This assumes the winding is in non moving free air so when it's not, I'm using a thermocouple attached to the surface to get the heat rise.

For the 1D equation being off, it was low.  But again, the length can quite often range from 8*diameter to 1/2*diameter so I'm petty sure we need to take it into account.

Now for the construction:
The windings are made up of 2 layers of dielectric and 2 layers of foil rolled up like a Twinkie. One layer of foil would extend out one side just a little bit and the other would extend out the other side just a little bit.  These extensions are then sprayed with a molten metal (zinc) that turns the end of the winding into a solid metal plate.  A typical dielectric thickness would be around 8 microns and a typical foil thickness would be around 6 microns.  The metal spray on then ends is about .025" thick.  If a winding were completely unwound it would quite often be over 10,000in long.

When I was trying to come up with a better way of doing the heat transfer, I tried to put it in terms that I could understand (being an electrical engineer).  Here's what I've come up with so far:

1) Look in the radial direction and combine all the dielectric layers into one resistance and all the foil layers into another resistance.

2) Look at these resistances as series resistors.

3) Then in the lengthwise direction do the same thing only look at the resistive materials like parallel resistors.  

4) Since the center of the winding would be the hotspot, treat it's temperature like one voltage potential.

5) Since the outside of the winding would be generally uniform in temperature, treat the outside like another voltage potential.

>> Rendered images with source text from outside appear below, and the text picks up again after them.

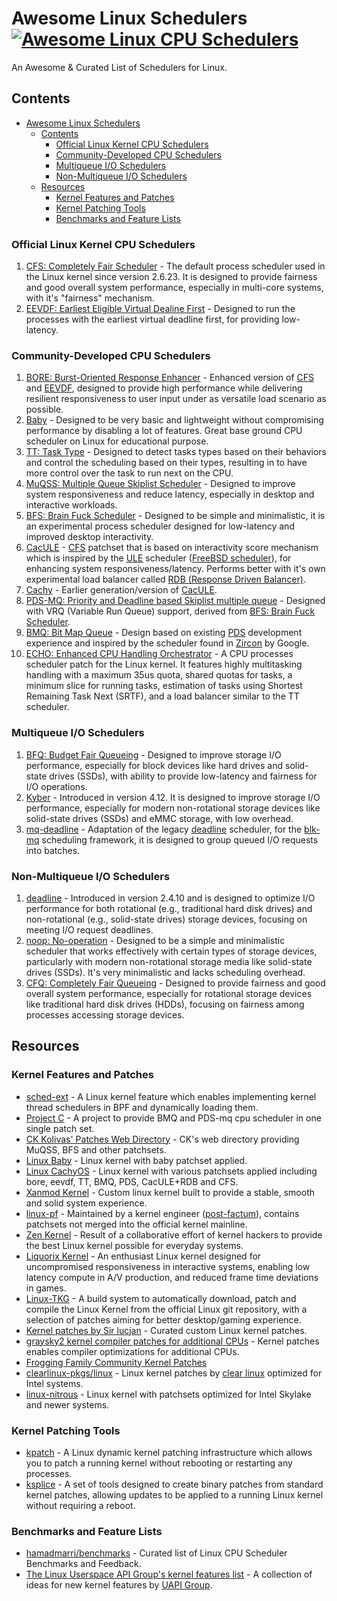 # Awesome Linux Schedulers [![Awesome Linux CPU Schedulers](https://awesome.re/badge-flat.svg)](https://github.com/Tanvir1337x/awesome-linux-cpu-schedulers)

An Awesome & Curated List of Schedulers for Linux.

## Contents

- [Awesome Linux Schedulers ](#awesome-linux-schedulers-)
  - [Contents](#contents)
    - [Official Linux Kernel CPU Schedulers](#official-linux-kernel-cpu-schedulers)
    - [Community-Developed CPU Schedulers](#community-developed-cpu-schedulers)
    - [Multiqueue I/O Schedulers](#multiqueue-io-schedulers)
    - [Non-Multiqueue I/O Schedulers](#non-multiqueue-io-schedulers)
  - [Resources](#resources)
    - [Kernel Features and Patches](#kernel-features-and-patches)
    - [Kernel Patching Tools](#kernel-patching-tools)
    - [Benchmarks and Feature Lists](#benchmarks-and-feature-lists)

### Official Linux Kernel CPU Schedulers

1. [CFS: Completely Fair Scheduler](https://docs.kernel.org/scheduler/sched-design-CFS.html) - The default process scheduler used in the Linux kernel since version 2.6.23. It is designed to provide fairness and good overall system performance, especially in multi-core systems, with it's "fairness" mechanism.
2. [EEVDF: Earliest Eligible Virtual Dealine First](https://lwn.net/Articles/925371/) - Designed to run the processes with the earliest virtual deadline first, for providing low-latency.

### Community-Developed CPU Schedulers

1. [BORE: Burst-Oriented Response Enhancer](https://github.com/firelzrd/bore-scheduler) - Enhanced version of [CFS](https://docs.kernel.org/scheduler/sched-design-CFS.html) and [EEVDF](https://lwn.net/Articles/925371/), designed to provide high performance while delivering resilient responsiveness to user input under as versatile load scenario as possible.
2. [Baby](https://github.com/hamadmarri/Baby-CPU-Scheduler) - Designed to be very basic and lightweight without compromising performance by disabling a lot of features. Great base ground CPU scheduler on Linux for educational purpose.
3. [TT: Task Type](https://github.com/hamadmarri/TT-CPU-Scheduler) - Designed to detect tasks types based on their behaviors and control the scheduling based on their types, resulting in to have more control over the task to run next on the CPU.
4. [MuQSS: Multiple Queue Skiplist Scheduler](https://lwn.net/Articles/720227/) - Designed to improve system responsiveness and reduce latency, especially in desktop and interactive workloads.
5. [BFS: Brain Fuck Scheduler](https://en.wikipedia.org/wiki/Brain_Fuck_Scheduler) - Designed to be simple and minimalistic, it is an experimental process scheduler designed for low-latency and improved desktop interactivity.
6. [CacULE](https://github.com/hamadmarri/cacule-cpu-scheduler) - [CFS](https://docs.kernel.org/scheduler/sched-design-CFS.html) patchset that is based on interactivity score mechanism which is inspired by the [ULE](https://en.wikipedia.org/wiki/ULE_scheduler) scheduler ([FreeBSD scheduler](https://papers.freebsd.org/2003/bsdcon/jeff-ule_scheduler/)), for enhancing system responsiveness/latency. Performs better with it's own experimental load balancer called [RDB (Response Driven Balancer)](https://github.com/hamadmarri/cacule-cpu-scheduler#response-driven-balancer-rdb).
7. [Cachy](https://github.com/hamadmarri/cacule-cpu-scheduler/tree/c68d210538fabac002acb84d99e9c3d365edc14f) - Earlier generation/version of [CacULE](https://github.com/hamadmarri/cacule-cpu-scheduler).
8. [PDS-MQ: Priority and Deadline based Skiplist multiple queue](https://www.phoronix.com/news/PDS-MQ-Linux-4.17) - Designed with VRQ (Variable Run Queue) support, derived from [BFS: Brain Fuck Scheduler](https://en.wikipedia.org/wiki/Brain_Fuck_Scheduler).
9. [BMQ: Bit Map Queue](https://www.phoronix.com/news/Linux-BitMap-Queue-BMQ) - Design based on existing [PDS](https://www.phoronix.com/news/PDS-MQ-Linux-4.17) development experience and inspired by the scheduler found in [Zircon](https://fuchsia.dev/fuchsia-src/concepts/kernel) by Google.
10. [ECHO: Enhanced CPU Handling Orchestrator](https://github.com/hamadmarri/ECHO-CPU-Scheduler) - A CPU processes scheduler patch for the Linux kernel. It features highly multitasking handling with a maximum 35us quota, shared quotas for tasks, a minimum slice for running tasks, estimation of tasks using Shortest Remaining Task Next (SRTF), and a load balancer similar to the TT scheduler.

### Multiqueue I/O Schedulers

1. [BFQ: Budget Fair Queueing](https://docs.kernel.org/block/bfq-iosched.html) - Designed to improve storage I/O performance, especially for block devices like hard drives and solid-state drives (SSDs), with ability to provide low-latency and fairness for I/O operations.
2. [Kyber](https://lwn.net/Articles/720071/) - Introduced in version 4.12. It is designed to improve storage I/O performance, especially for modern non-rotational storage devices like solid-state drives (SSDs) and eMMC storage, with low overhead.
3. [mq-deadline](https://github.com/torvalds/linux/blob/master/block/mq-deadline.c) - Adaptation of the legacy [deadline](https://en.wikipedia.org/wiki/Deadline_scheduler) scheduler, for the [blk-mq](https://docs.kernel.org/block/blk-mq.html) scheduling framework, it is designed to group queued I/O requests into batches.

### Non-Multiqueue I/O Schedulers

1. [deadline](https://en.wikipedia.org/wiki/Deadline_scheduler) - Introduced in version 2.4.10 and is designed to optimize I/O performance for both rotational (e.g., traditional hard disk drives) and non-rotational (e.g., solid-state drives) storage devices, focusing on meeting I/O request deadlines.
2. [noop: No-operation](https://en.wikipedia.org/wiki/Noop_scheduler) - Designed to be a simple and minimalistic scheduler that works effectively with certain types of storage devices, particularly with modern non-rotational storage media like solid-state drives (SSDs). It's very minimalistic and lacks scheduling overhead.
3. [CFQ: Completely Fair Queueing](https://www.kernel.org/doc/Documentation/block/cfq-iosched.txt) - Designed to provide fairness and good overall system performance, especially for rotational storage devices like traditional hard disk drives (HDDs), focusing on fairness among processes accessing storage devices.

## Resources

### Kernel Features and Patches

- [sched-ext](https://github.com/sched-ext/scx) - A Linux kernel feature which enables implementing kernel thread schedulers in BPF and dynamically loading them.
- [Project C](https://gitlab.com/alfredchen/projectc) - A project to provide BMQ and PDS-mq cpu scheduler in one single patch set.
- [CK Kolivas' Patches Web Directory](http://ck.kolivas.org/patches/) - CK's web directory providing MuQSS, BFS and other patchsets.
- [Linux Baby](https://github.com/hamadmarri/linux-baby) - Linux kernel with baby patchset applied.
- [Linux CachyOS](https://github.com/CachyOS/linux-cachyos) - Linux kernel with various patchsets applied including bore, eevdf, TT, BMQ, PDS, CacULE+RDB and CFS.
- [Xanmod Kernel](https://xanmod.org) - Custom linux kernel built to provide a stable, smooth and solid system experience.
- [linux-pf](https://codeberg.org/pf-kernel/linux) - Maintained by a kernel engineer ([post-factum](https://pfkernel.natalenko.name/)), contains patchsets not merged into the official kernel mainline.
- [Zen Kernel](https://github.com/zen-kernel/zen-kernel) - Result of a collaborative effort of kernel hackers to provide the best Linux kernel possible for everyday systems.
- [Liquorix Kernel](https://liquorix.net) - An enthusiast Linux kernel designed for uncompromised responsiveness in interactive systems, enabling low latency compute in A/V production, and reduced frame time deviations in games.
- [Linux-TKG](https://github.com/Frogging-Family/linux-tkg) - A build system to automatically download, patch and compile the Linux Kernel from the official Linux git repository, with a selection of patches aiming for better desktop/gaming experience.
- [Kernel patches by Sir lucjan](https://github.com/sirlucjan/kernel-patches) - Curated custom Linux kernel patches.
- [graysky2 kernel compiler patches for additional CPUs](https://github.com/graysky2/kernel_compiler_patch) - Kernel patches enables compiler optimizations for additional CPUs.
- [Frogging Family Community Kernel Patches](https://github.com/Frogging-Family/community-patches)
- [clearlinux-pkgs/linux](https://github.com/clearlinux-pkgs/linux) - Linux kernel patches by [clear linux](https://clearlinux.org) optimized for Intel systems.
- [linux-nitrous](https://gitlab.com/xdevs23/linux-nitrous) - Linux kernel with patchsets optimized for Intel Skylake and newer systems.

### Kernel Patching Tools

- [kpatch](https://github.com/dynup/kpatch) - A Linux dynamic kernel patching infrastructure which allows you to patch a running kernel without rebooting or restarting any processes.
- [ksplice](https://github.com/jirislaby/ksplice) - A set of tools designed to create binary patches from standard kernel patches, allowing updates to be applied to a running Linux kernel without requiring a reboot.

### Benchmarks and Feature Lists

- [hamadmarri/benchmarks](https://github.com/hamadmarri/benchmarks) - Curated list of Linux CPU Scheduler Benchmarks and Feedback.
- [The Linux Userspace API Group's kernel features list](https://github.com/uapi-group/kernel-features) - A collection of ideas for new kernel features by [UAPI Group](https://github.com/uapi-group).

6) Again, since the outside of the winding is generally uniform in temperature, connect the "series" resistances in parallel with the "parallel" resistances.

7) The power dissipated is known and the resistance is known so the temperature or "Voltage potential" between the two should be V=sqrt(P*R).

The only thing that's really left to be found is how the cylindrical construction effects the equivalent resistances in #2 above.  
What are your thoughts on approaching the problem this way?
 

RE: Conductive heat transfer through a finite cylinder with generation

OK.  That is much clearer.  A few comments on your terminology and your computations:

1)  "K" is typically reserved for thermal conductivity (W/mK or W/mC--they are the same since the K or C int he denominator is actually a temperature difference), while "h" is used for a convection coefficient (W/m^2K).  Thus, your "K" that appears in your temperature rise equation is actually a 1/h.  It is in weird units (mixed inches/metric), but is actually the reciprocal of a convection coefficient.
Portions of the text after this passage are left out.